Physiology, Phylogeny, and Functions of the TRP Superfamily of Cation Channels

Craig Montell

The author is in the Department of Biological Chemistry, Johns Hopkins University School of Medicine, 725 North Wolfe Street, Baltimore, MD 21205, USA. E-mail: cmontell@jhmi.edu

The Drosophila transient receptor potential (trp) locus was discovered more than 30 years ago on the basis of its critical role in visual transduction. For many years, the molecular identity and function of the TRP protein were enigmatic. However, recent studies indicate that TRP is the defining member of large superfamily of Ca2+-permeable cation channels that are conserved from worms to humans. Members of the TRP superfamily function in a variety of critical processes such as phototransduction, mechanotransduction, pain perception, osmosensation, and vasorelaxation. In addition, the mechanisms underlying the activation of these cation channels are diverse. Some appear to be receptor-operated channels, whereas others appear to be gated by changes in osmolarity, pH, or temperature.

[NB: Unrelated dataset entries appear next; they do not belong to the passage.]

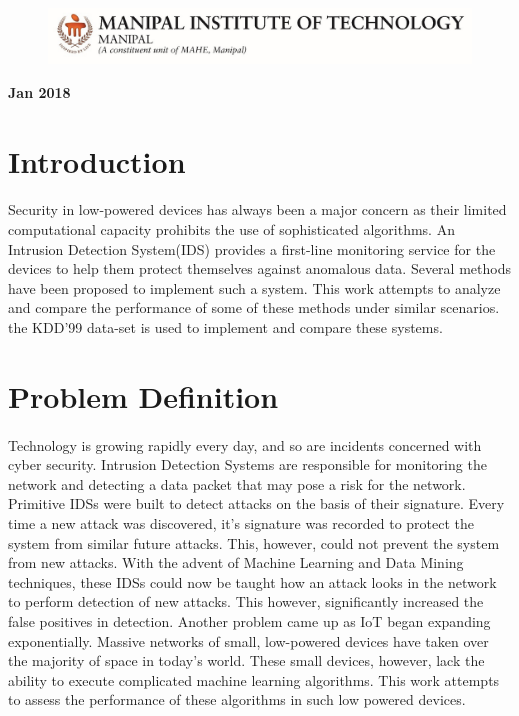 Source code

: \documentclass[a4paper,12pt]{article}
\begin{document}
\begin{titlepage}
		\begin{figure}[h]
	  	\begin{center}
		\includegraphics{MITLogo}
		\end{center}
		\end{figure}
		\begin{center}
		\textbf{Jan 2018}
		\end{center}

	\end{titlepage}


	\newpage

	\section{Introduction}
	\paragraph{}
	Security in low-powered devices has always been a major concern as their limited computational capacity prohibits the use of sophisticated algorithms. An Intrusion Detection System(IDS) provides a first-line monitoring service for the devices to help them protect themselves against anomalous data. Several methods have been proposed to implement such a system. This work attempts to analyze and compare the performance of some of these methods under similar scenarios. the KDD'99 data-set is used to implement and compare these systems.

	\section{Problem Definition}
	\paragraph{}
	Technology is growing rapidly every day, and so are incidents concerned with cyber security. Intrusion Detection Systems are responsible for monitoring the network and detecting a data packet that may pose a risk for the network. Primitive IDSs were built to detect attacks on the basis of their signature. Every time a new attack was discovered, it's signature was recorded to protect the system from similar future attacks. This, however, could not prevent the system from new attacks. With the advent of Machine Learning and Data Mining techniques, these IDSs could now be taught how an attack looks in the network to perform detection of new attacks. This however, significantly increased the false positives in detection. Another problem came up as IoT began expanding exponentially. Massive networks of small, low-powered devices have taken over the majority of space in today's world. These small devices, however, lack the ability to execute complicated machine learning algorithms. This work attempts to assess the performance of these algorithms in such low powered devices.
\end{document}

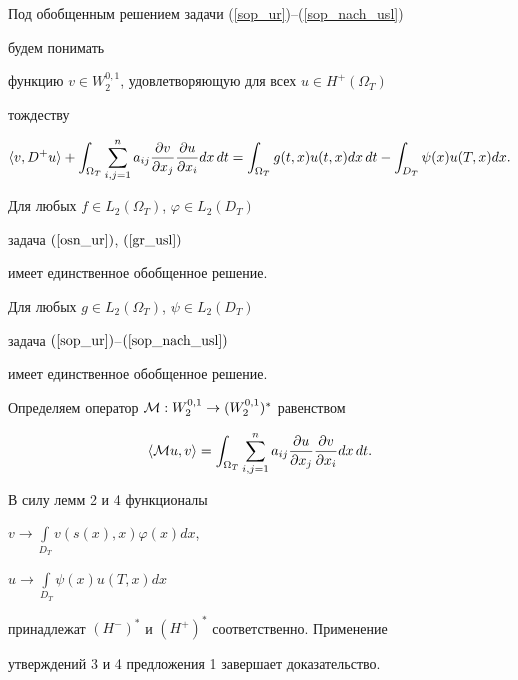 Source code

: Под обобщенным решением задачи (\ref{sop_ur})--(\ref{sop_nach_usl})


будем понимать


функцию $v \in W_2^{0,1}$, удовлетворяющую для всех $u \in H^+(\Omega_T)$


тождеству 


\begin{equation}


\label{sop_int_tozh}


\la v,D^+u\ra+\int_{\Omega_T}\sum_{i,j=1}^n a_{ij}


\frac{\partial v}{\partial x_j}


\frac{\partial u}{\partial x_i} dx\,dt=


\int_{\Omega_T}g(t,x)u(t,x) dx\,dt -


\int_{D_T} \psi(x)u(T,x)dx.


\end{equation} 





\begin{prop}


Для любых $f\in L_2(\Omega_T)$, $\varphi\in L_2(D_T)$


задача $(\ref{osn_ur})$, $(\ref{gr_usl})$


имеет единственное обобщенное решение.





Для любых $g\in L_2(\Omega_T)$, $\psi \in L_2(D_T)$ 


задача $(\ref{sop_ur})$--$(\ref{sop_nach_usl})$


имеет единственное обобщенное решение.


\end{prop}





\begin{pf} 


Определяем оператор ${\cal M}: W_2^{0,1} \to (W_2^{0,1})^*$ равенством


\begin{equation}


\la{\cal M}u, v\ra=\int_{\Omega_T} \sum_{i,j=1}^n a_{ij}


\frac{\partial u}{\partial x_j}


\frac{\partial v}{\partial x_i} dx\,dt.\label{2.9}


\end{equation}


В силу лемм 2 и 4 функционалы


$v\to\int\limits_{D_T} v(s(x),x) \varphi(x) dx$, 


$u \to \int\limits_{D_T} \psi(x)u(T,x) dx$


принадлежат $(H^-)^*$ и $(H^+)^*$ соответственно. Применение


утверждений 3 и 4 предложения 1 завершает доказательство.


\end{pf}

Lastly, investigations into the functions and modes of activation of TRP-related proteins have relevance for human health, because mutations in at least two members of the TRP superfamily are responsible for human diseases.

Citation:
C. Montell, Physiology, Phylogeny, and Functions of the TRP Superfamily of Cation Channels. Science's STKE (2001), http://stke.sciencemag.org/cgi/content/full/OC_sigtrans;2001/90/re1.

© 2001 American Association for the Advancement of Science

Citation: C. Montell, Physiology, Phylogeny, and Functions of the TRP Superfamily of Cation Channels. Sci. STKE 2001, re1 (2001).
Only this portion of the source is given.